Top 10 Reasons Oklahoma Regents Should Cut, Not Raise, Tuition

Last month Oklahoma’s higher education regents approved tuition and fee increases for the state’s public colleges and universities. No surprise there; as former Harvard president Derek Bok famously remarked, “universities share one characteristic with compulsive gamblers and exiled royalty: there is never enough money to satisfy their desires.” But before the regents consider their next round of tuition and fee hikes, one hopes they will consider the following.

10. Many Oklahomans are struggling financially. A full 73 percent of Oklahoma taxpayers have annual household incomes under $50,000, according to an analyst at the Oklahoma Policy Institute, a liberal think tank.1 Oklahomans’ family budgets are “already tight,” the institute noted last week, as 2011 is proving to be “a time of rising costs for fuel, health insurance, and other household necessities.”2

9. Universities do not have a revenue problem. In fact, some are extremely wealthy and highly profitable. As Vance H. Fried, Riata Professor of Entrepreneurship at Oklahoma State University, pointed out in a report last month, “Undergraduate education is a highly profitable business for nonprofit colleges and universities. They do not show profits on their books, but instead take their profits in the form of spending on some combination of research, graduate education, low-demand majors, low faculty teaching loads, excess compensation, and featherbedding. The industry’s high profits come at the expense of students and taxpayers.”3

Moreover, the University of Oklahoma (for example) is sitting on an endowment of nearly a billion dollars.4 Oklahoma State University’s endowment is nearly half a billion dollars.5 But “why should a school create a fund that it never intends to spend?” Dr. Fried asks. After all, “schools aren’t trust companies; they are educational institutions. ... These colleges are like poor little rich kids fixated upon their wealth. Although rich, they constantly complain about not having enough money to cover their needs. Although rich, they constantly try to get more money out of their students and society at large. They continue to build their endowments even though each dollar added to endowment represents a dollar that could have gone to providing an education to current students, researching today’s great problems, or to reducing tuition.”6

8. Colleges and universities are continuing to add employees. The total number of full-time-equivalent employees (FTE) at Oklahoma colleges and universities increased by 3,052 in recent years—from 30,070 in FY-2006 to 33,122 in FY-2011.7 In other words, FTE totals in FY-2011—a “downturn-level” year—exceed by 10.15 percent the FTE levels of FY-2006. In FY-2011, colleges and universities are employing a near-record8 number of employees.

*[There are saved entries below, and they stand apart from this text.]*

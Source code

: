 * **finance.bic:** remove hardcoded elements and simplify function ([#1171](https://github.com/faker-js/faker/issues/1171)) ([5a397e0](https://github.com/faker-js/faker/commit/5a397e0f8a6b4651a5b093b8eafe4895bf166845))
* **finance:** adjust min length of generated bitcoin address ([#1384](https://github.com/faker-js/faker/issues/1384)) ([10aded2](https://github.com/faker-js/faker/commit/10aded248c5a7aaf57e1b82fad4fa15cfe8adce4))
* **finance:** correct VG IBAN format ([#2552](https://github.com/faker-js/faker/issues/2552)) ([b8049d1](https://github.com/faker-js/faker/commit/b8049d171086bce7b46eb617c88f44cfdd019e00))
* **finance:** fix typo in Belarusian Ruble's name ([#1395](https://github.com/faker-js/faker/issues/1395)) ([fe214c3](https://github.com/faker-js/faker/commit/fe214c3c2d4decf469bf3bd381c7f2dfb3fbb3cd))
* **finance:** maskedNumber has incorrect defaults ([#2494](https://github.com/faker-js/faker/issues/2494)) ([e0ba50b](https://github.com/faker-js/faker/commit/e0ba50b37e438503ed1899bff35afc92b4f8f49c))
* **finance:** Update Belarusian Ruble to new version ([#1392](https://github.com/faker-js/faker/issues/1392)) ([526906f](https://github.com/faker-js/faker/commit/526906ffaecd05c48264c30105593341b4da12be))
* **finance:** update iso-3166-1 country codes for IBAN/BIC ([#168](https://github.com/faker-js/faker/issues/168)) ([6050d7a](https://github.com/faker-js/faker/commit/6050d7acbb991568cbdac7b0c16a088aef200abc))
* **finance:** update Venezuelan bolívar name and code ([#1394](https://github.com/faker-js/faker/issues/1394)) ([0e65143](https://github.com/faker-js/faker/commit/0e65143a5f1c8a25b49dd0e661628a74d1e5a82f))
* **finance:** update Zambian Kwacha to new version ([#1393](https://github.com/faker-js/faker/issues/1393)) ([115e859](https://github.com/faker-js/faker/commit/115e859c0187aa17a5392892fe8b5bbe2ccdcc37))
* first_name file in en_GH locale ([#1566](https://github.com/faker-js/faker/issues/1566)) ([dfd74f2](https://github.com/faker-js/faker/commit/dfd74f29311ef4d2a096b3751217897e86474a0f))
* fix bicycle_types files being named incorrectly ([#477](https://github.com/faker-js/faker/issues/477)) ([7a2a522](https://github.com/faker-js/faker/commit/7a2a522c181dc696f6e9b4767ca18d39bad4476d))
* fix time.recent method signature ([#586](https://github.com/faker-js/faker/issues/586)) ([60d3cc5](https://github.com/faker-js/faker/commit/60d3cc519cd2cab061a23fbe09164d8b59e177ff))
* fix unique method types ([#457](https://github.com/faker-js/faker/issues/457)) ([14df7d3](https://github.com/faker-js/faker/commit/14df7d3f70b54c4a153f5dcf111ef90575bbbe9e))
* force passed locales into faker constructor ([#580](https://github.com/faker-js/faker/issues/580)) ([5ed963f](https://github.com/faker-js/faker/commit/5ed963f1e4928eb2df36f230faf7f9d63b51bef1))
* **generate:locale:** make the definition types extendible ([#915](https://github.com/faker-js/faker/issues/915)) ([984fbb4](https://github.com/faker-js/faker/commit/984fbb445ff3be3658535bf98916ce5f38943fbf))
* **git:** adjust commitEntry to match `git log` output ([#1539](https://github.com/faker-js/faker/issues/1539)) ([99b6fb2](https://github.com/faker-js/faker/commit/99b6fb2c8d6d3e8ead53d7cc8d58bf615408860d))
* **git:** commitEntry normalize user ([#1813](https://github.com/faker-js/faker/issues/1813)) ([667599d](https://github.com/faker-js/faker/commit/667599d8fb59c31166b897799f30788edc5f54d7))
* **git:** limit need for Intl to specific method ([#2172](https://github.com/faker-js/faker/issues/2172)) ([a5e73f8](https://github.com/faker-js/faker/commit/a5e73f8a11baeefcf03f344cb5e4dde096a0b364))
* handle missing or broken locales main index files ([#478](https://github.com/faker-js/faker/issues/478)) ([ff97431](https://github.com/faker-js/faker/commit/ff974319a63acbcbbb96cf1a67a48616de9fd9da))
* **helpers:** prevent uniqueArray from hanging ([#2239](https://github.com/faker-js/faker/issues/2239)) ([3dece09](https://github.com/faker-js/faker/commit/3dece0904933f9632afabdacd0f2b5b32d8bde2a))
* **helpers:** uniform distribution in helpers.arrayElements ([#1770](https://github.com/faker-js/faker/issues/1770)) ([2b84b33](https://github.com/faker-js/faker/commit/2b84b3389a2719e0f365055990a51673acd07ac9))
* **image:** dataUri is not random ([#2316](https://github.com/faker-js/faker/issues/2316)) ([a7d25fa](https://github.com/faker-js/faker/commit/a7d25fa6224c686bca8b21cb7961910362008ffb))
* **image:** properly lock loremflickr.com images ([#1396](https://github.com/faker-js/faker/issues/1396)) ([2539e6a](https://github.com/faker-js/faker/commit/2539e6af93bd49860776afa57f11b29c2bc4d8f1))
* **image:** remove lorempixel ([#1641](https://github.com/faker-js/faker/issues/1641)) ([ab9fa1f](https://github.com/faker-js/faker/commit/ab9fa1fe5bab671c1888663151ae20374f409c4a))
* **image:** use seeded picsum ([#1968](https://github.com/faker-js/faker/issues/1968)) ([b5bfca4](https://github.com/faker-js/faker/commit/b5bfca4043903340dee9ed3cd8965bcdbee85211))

Moreover, a recent report from the American Council of Trustees and Alumni found that in the five-year period ending in 2008, the University of Oklahoma more than doubled its spending on administration.9 It’s small wonder that Oklahoma voters, by a margin of 81 percent to 6 percent, believe “public colleges and universities in Oklahoma can be run more efficiently.”10

7. Some of the compensation in higher education is excessive. In FY-2010, Oklahoma colleges and universities spent nearly $336 million to pay the salaries of approximately 2,086 faculty and staff members who earn more than $100,000 per year.11

6. Prioritization could reduce costs. Much of what passes for higher education brings to mind former Boston University president John Silber’s quip: “Higher than what?”

There are too many “soft courses,” economist Thomas Sowell recently noted, “that allow students to spend years in college without becoming educated in any real sense.”12 Oklahoma institutions of higher education offer courses such as “Badminton,” “Principles of Floral Arranging,” “Beginning Bowling,” “Puppetry I,” and “Billiards.”13 The University of Oklahoma offers courses such as “Star Wars and the Hero’s Journey,” “Six Years in the Life: The Beatles and the Counterculture,” “Disney Dogs and Popular Pets,” “Monsters, Mummies, Myths: A Study of Bad Archaeology and Pop Culture,” “The Evolution of a Media: Hip Hop Narrative,” “Environmentally Conscious Living,” “South Park and Stereotypes: TV Racism in the Obama Era,” “Jersey Shore-GRC: Depictions of Gender, Race and Class on The Shore,” “Sociology of Gender and Sexuality in Media,” and “Rough Girls and Sweet Boys: Gender, Personality and Communication.”14 A University of Oklahoma professor teaches a course called “Food, Culture, and Society,” and once published academic research entitled “Towards Queering Food Studies: Foodways, Heteronormativity, and Hungry Women in Chicana Lesbian Writing.”15

“We don’t need more government ‘investment’ to produce more of such ‘education,’” Sowell says. “Lofty words such as ‘investment’ should not blind us to the ugly reality of political pork-barrel spending.”16 Universities should get rid of some fluff and then cut tuition.

5. Colleges and universities have spent more than $188 million on travel over the last three fiscal years. During FY-2010, a “revenue shortfall” year for the state, colleges and universities only reduced travel expenditures by 10.4 percent from the prior year, reducing total travel costs from $64.9 million in FY-2009 to $58.2 million in FY-2010.17

4. Colleges and universities are making poor use of the money they currently receive. As the following chart demonstrates, these institutions are failing to engage and educate a staggering percentage of their students.18 There is no reason to believe that more money is going to help.

0711Chart1.jpg

3. Colleges and universities are perpetuating a never-ending cycle of getting all the money they can, and spending all the money they get. As Dr. Fried observes: “Thirty years ago, Howard R. Bowen, an economist and president of three different colleges, proposed what is known in education circles as Bowen’s Law. It can be summarized as ‘colleges raise all the money they can, and spend all the money they can raise.’ Bowen’s Law is well-accepted by scholars of higher education economics.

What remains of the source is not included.